## [Problem description]
How many lines in the listing include the string "This"? Reply with the number alone.

## [Provided records]
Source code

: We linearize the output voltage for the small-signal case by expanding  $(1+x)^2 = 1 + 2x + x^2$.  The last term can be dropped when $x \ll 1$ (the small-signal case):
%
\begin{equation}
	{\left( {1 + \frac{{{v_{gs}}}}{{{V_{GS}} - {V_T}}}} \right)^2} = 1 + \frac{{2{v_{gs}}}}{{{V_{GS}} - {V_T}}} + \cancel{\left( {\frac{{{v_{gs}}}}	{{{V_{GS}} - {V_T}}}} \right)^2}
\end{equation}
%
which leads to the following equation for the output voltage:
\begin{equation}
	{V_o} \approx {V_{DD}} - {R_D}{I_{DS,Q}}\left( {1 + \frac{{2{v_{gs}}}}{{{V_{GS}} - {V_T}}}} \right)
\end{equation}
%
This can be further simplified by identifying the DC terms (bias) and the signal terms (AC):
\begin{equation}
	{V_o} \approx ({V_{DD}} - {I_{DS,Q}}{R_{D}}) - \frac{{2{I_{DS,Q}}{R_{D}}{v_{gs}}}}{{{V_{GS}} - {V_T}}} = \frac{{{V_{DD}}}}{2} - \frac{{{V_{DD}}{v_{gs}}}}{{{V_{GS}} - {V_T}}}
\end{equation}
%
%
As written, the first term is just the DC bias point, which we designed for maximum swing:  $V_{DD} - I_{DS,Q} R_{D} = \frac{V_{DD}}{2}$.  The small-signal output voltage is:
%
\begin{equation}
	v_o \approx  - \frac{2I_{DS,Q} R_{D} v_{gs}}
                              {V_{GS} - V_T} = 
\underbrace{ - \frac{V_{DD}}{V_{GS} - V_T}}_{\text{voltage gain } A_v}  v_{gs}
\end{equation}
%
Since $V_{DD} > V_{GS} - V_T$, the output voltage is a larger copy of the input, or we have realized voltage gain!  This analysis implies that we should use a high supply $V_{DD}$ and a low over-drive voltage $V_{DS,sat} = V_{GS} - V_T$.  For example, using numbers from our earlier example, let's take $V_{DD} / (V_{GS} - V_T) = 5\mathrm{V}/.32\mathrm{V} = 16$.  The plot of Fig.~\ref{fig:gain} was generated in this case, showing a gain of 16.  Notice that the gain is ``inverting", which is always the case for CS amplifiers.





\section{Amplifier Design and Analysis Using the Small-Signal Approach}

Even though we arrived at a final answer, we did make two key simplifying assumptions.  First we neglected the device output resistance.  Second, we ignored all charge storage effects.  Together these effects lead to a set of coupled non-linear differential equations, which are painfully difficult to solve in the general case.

## [Solved exercise]
2